The goal of EM clustering is to estimate the means and standard deviations for each cluster so as to maximize the likelihood of the observed data. The results of EM clustering are different from those computed by k-means clustering [26]. K-means assigns observations to clusters to maximize the distances between clusters. The EM algorithm computes classification probabilities, not actual assignments of observations to clusters.

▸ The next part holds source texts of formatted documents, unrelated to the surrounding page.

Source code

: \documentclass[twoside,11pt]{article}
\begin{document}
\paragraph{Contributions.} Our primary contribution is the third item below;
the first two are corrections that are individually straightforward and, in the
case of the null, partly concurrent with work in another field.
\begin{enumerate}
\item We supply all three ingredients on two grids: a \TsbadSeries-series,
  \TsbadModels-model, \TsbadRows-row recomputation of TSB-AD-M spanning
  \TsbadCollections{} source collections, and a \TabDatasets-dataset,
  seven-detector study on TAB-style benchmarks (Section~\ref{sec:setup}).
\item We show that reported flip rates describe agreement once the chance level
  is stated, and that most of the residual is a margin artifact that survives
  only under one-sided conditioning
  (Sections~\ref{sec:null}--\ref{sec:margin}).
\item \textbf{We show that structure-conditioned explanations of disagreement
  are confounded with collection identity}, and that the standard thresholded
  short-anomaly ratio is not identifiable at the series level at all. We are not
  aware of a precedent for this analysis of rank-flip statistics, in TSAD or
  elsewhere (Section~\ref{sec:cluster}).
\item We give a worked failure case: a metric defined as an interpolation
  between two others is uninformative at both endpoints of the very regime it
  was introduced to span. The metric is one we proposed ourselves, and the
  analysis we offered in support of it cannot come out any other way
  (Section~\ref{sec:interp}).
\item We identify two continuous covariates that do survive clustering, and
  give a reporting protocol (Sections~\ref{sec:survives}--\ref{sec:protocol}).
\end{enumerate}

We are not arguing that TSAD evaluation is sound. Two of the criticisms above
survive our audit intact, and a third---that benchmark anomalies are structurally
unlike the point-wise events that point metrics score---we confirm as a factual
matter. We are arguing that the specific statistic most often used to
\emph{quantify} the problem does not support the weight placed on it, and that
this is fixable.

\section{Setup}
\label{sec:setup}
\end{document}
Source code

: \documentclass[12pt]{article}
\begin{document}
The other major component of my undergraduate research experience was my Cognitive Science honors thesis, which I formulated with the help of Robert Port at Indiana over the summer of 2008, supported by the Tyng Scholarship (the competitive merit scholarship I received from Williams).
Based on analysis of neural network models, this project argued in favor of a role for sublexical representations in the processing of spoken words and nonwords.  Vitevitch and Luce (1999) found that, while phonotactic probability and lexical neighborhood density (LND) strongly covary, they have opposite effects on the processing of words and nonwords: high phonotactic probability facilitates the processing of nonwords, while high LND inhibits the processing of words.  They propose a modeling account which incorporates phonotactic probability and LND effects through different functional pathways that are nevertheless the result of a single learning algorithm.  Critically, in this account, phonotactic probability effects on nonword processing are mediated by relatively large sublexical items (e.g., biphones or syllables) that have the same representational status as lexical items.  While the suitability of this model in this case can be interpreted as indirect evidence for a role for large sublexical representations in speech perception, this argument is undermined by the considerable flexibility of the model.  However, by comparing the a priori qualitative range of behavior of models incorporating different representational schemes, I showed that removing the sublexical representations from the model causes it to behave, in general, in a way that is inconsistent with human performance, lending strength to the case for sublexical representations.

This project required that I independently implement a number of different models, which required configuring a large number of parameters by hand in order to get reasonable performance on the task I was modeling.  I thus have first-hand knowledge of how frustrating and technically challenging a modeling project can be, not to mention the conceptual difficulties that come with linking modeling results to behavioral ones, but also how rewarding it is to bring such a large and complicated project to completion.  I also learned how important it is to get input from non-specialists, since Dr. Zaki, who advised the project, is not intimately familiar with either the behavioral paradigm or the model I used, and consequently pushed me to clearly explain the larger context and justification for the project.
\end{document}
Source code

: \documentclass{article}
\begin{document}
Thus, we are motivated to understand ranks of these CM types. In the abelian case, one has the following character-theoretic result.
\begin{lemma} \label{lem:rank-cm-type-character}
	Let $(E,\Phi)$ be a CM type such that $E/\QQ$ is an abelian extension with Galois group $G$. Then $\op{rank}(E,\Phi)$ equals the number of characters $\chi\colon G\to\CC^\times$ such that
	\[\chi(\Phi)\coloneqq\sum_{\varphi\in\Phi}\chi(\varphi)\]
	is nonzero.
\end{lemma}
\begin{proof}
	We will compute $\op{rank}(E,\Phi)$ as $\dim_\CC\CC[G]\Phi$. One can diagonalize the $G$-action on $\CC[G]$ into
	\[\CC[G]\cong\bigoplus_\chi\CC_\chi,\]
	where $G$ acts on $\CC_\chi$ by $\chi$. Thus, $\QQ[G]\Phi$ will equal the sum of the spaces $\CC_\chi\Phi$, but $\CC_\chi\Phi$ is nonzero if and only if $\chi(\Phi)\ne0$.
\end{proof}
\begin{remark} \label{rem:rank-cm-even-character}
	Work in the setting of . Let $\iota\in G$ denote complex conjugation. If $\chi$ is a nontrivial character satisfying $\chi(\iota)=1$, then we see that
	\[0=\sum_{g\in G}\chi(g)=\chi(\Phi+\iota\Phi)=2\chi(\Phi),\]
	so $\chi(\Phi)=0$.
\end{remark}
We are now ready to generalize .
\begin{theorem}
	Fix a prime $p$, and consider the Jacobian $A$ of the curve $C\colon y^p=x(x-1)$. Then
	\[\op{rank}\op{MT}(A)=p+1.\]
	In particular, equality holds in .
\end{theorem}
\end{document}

**Cross validation:** In order to perform to measure classification error, it is necessary to have test data samples independent of the learning dataset that was used to build a classifier. However, obtaining independent test data is difficult or expensive, and it is undesirable to hold back data from the learning dataset to use for a separate test because that weakens the learning dataset. V-fold cross validation technique performs independent tests without requiring separate test datasets and without reducing the data used to build the tree. The learning dataset is partitioned into some number of groups called “folds” [31]. The number of groups that the rows are partitioned into is the ‘V’ in *V-fold cross classification*. 10 is the recommended and default number for “V”. It is also possible to apply the *v-fold cross-validation* method to a range of numbers of clusters in *k*-means or *EM* clustering, and observe the resulting average distance of the observations from their cluster centers.

Leave-one-out cross-validation involves using a single observation from the original sample as the validation data, and the remaining observations as the training data. This is repeated such that each observation in the sample is used once as the validation data [31].